Biliary atresia: 50 years after the first kasai

Abstract

Biliary atresia is a rare neonatal disease of unknown etiology, where obstruction of the biliary tree causes severe cholestasis, leading to biliary cirrhosis and death in the first years of life, if the condition is left untreated. Biliary atresia is the most frequent surgical cause of cholestatic jaundice in neonates and should be evoked whenever this clinical sign is associated with pale stools and hepatomegaly. The treatment of biliary atresia is surgical and currently recommended as a sequence of, eventually, two interventions. During the first months of life a hepatoportoenterostomy (a "Kasai," modifications of which are discussed in this paper) should be performed, in order to restore the biliary flow to the intestine and lessen further damage to the liver.
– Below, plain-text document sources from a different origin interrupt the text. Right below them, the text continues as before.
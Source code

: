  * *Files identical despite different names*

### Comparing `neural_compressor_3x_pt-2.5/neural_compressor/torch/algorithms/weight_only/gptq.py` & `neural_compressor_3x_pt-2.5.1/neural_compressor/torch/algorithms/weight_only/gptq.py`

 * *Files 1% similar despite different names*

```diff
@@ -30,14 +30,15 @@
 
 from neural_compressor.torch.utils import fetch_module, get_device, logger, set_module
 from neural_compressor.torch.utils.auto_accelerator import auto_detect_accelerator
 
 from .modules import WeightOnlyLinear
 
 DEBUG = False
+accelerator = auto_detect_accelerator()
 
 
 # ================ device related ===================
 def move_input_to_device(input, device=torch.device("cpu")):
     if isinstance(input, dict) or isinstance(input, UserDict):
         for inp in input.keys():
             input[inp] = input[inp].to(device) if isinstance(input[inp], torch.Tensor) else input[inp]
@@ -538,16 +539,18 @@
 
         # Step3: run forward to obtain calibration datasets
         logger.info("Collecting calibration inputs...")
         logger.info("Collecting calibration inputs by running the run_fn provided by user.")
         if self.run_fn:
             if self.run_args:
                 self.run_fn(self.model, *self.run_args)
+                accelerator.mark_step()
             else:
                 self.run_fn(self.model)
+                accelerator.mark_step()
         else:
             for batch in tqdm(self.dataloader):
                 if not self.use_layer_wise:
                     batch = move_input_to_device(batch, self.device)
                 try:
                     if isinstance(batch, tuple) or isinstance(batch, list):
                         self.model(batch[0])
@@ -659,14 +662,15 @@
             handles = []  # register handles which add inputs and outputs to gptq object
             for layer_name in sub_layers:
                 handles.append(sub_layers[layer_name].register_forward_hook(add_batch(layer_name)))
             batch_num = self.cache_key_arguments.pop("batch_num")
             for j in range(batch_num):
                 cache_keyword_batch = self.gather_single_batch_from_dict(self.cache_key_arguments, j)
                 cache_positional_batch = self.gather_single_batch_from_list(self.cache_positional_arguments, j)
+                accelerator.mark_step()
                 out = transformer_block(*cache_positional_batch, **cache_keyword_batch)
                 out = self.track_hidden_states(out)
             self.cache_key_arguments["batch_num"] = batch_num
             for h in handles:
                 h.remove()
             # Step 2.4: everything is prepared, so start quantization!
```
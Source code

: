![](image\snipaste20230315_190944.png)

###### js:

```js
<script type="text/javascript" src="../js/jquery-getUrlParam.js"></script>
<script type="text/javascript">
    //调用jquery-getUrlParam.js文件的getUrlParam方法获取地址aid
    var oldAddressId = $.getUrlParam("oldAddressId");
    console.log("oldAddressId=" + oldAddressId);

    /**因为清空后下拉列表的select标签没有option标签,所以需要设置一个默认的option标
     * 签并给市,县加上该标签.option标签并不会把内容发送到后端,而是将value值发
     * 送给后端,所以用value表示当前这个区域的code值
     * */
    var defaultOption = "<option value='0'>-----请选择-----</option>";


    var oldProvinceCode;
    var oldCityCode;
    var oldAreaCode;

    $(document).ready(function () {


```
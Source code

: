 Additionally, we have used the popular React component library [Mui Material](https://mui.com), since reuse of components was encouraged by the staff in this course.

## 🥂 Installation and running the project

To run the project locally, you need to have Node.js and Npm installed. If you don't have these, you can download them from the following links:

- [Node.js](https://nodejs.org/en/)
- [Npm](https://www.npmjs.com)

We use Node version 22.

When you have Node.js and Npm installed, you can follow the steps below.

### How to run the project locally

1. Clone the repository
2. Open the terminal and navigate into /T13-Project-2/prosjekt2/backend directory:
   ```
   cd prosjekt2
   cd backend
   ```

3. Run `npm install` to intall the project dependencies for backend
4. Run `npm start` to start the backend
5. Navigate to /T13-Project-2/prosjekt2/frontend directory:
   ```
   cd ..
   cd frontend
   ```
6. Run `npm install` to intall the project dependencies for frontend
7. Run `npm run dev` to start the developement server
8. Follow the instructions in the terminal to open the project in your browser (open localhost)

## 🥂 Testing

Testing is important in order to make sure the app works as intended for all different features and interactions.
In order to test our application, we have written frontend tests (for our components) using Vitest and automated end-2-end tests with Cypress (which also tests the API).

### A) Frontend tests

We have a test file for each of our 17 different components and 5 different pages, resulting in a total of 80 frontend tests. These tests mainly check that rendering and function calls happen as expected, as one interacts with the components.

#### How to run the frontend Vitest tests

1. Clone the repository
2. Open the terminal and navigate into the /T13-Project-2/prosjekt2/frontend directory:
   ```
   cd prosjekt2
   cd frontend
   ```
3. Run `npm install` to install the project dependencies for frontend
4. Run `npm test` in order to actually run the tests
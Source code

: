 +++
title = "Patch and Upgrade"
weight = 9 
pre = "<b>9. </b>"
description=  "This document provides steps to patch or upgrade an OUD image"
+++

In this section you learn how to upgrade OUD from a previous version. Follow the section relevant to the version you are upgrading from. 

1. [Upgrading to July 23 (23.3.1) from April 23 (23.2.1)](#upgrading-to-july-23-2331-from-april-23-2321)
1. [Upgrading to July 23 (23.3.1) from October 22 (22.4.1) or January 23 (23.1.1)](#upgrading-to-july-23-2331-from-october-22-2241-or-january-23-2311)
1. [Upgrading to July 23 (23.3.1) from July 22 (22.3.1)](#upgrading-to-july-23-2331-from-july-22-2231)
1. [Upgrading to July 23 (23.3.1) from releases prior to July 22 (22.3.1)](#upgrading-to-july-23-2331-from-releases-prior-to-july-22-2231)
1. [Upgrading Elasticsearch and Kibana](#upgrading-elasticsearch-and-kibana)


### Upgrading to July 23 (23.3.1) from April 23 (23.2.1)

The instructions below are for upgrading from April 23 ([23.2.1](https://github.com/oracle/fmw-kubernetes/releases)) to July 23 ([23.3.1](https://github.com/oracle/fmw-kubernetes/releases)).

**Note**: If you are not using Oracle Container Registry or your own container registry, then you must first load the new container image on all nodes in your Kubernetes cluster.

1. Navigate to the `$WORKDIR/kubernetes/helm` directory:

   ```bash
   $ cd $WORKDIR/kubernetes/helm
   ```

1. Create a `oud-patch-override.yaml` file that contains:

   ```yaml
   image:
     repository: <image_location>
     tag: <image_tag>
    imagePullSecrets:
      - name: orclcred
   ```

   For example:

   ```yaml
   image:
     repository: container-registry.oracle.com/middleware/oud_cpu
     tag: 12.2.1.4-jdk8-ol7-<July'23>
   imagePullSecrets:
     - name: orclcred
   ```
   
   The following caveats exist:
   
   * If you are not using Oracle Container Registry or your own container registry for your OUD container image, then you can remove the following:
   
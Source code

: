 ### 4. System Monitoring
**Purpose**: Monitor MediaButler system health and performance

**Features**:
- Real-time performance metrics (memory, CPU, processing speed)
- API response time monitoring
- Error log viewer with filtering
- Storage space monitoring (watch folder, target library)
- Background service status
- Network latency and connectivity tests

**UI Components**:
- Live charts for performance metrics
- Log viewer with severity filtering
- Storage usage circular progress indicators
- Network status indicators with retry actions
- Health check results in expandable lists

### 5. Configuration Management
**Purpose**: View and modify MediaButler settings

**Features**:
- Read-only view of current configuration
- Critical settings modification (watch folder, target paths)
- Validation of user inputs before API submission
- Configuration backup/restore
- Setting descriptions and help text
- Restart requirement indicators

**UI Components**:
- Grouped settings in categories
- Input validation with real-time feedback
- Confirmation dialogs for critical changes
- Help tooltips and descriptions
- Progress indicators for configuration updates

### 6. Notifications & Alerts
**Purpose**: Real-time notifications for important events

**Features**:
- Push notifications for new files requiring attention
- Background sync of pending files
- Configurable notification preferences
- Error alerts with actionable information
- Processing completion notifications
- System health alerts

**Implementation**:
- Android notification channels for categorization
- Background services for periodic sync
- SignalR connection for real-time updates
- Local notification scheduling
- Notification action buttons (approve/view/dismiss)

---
If this fails and/or the disease progresses towards biliary cirrhosis and life-threatening complications, then liver transplantation is indicated, for which biliary atresia represents the most frequent pediatric indication. Of importance, the earlier the Kasai is performed, the later a liver transplantation is usually needed. This warrants a great degree of awareness of biliary atresia, and the implementation of systematic screening for this life-threatening pathology.

Figure 1

Acholic, discolored stool of a baby with biliary atresia.

Figure 2

(a) Complete biliary atresia with a shrunken, fibroticgall bladder (arrow) and biliary remnant (white star) in a 2-month-old baby. Note the already cirrhotic aspect of the liver. (b) Hilar region after removal of the biliary remnant (white star), surrounded by the hepatic artery's right branch (fine arrow) and the portal vein's left branch (large arrow). (c) Final aspect of the Kasai hepato-porto-enterostomy with the Roux-en-Y limb (black star) anastomosed to the hilar region.